Persistent organic pollutants (POPs) such as organochlorine pesticides (OCPs), polychlorinated biphenyls (PCBs), and polybrominated diphenyl ethers (PBDEs) are organic substances that have long half-lives, bioaccumulate in the fatty tissues with increasing concentration towards the top of the food chain, and travel long distances in the atmosphere due to their semi-volatility [1]. They are widely used in agriculture, consumer products, and industrial products as well as unintentionally released as by-products from industrial processes and incineration. Exposure to these chemicals occurs through ingestion, inhalation, and absorption.
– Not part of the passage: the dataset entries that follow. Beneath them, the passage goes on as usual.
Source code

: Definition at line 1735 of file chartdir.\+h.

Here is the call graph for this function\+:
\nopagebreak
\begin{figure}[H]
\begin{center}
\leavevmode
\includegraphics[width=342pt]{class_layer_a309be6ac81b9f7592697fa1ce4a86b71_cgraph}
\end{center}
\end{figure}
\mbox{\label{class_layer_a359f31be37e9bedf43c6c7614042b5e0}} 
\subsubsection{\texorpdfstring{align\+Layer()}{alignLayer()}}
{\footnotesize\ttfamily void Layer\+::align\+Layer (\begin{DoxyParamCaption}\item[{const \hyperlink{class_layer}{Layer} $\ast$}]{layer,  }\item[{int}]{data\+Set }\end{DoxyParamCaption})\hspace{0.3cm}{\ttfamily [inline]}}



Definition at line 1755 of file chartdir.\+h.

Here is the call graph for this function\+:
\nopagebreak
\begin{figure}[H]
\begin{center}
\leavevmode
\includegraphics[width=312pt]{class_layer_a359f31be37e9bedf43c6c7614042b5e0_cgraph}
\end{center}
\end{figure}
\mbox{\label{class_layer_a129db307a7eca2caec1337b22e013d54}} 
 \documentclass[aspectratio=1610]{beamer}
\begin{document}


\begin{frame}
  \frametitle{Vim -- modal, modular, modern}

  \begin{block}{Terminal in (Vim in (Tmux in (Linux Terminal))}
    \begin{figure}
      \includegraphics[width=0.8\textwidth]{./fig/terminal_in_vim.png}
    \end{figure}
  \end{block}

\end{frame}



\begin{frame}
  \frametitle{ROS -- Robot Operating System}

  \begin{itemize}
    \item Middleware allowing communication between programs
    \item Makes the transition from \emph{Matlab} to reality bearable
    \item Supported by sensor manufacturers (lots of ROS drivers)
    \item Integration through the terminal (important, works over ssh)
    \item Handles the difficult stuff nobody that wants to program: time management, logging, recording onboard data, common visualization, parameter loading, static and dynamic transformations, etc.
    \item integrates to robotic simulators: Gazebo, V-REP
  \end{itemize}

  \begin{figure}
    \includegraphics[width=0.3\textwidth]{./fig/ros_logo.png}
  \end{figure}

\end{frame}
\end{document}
We are exposed not only to a single chemical but to several chemicals simultaneously, resulting to mixtures that are associated with adverse outcomes [2,3,4]. Although many of these compounds have been strictly regulated in Europe including Sweden through the Stockholm Convention in 2001 [5], they still exist in the environment due to their high resistance to degradation. This has become a global health concern as studies of humans, wildlife populations, and epidemiological cohorts show associations between POP exposure and adverse effects on reproductive and endocrine functions [1, 6].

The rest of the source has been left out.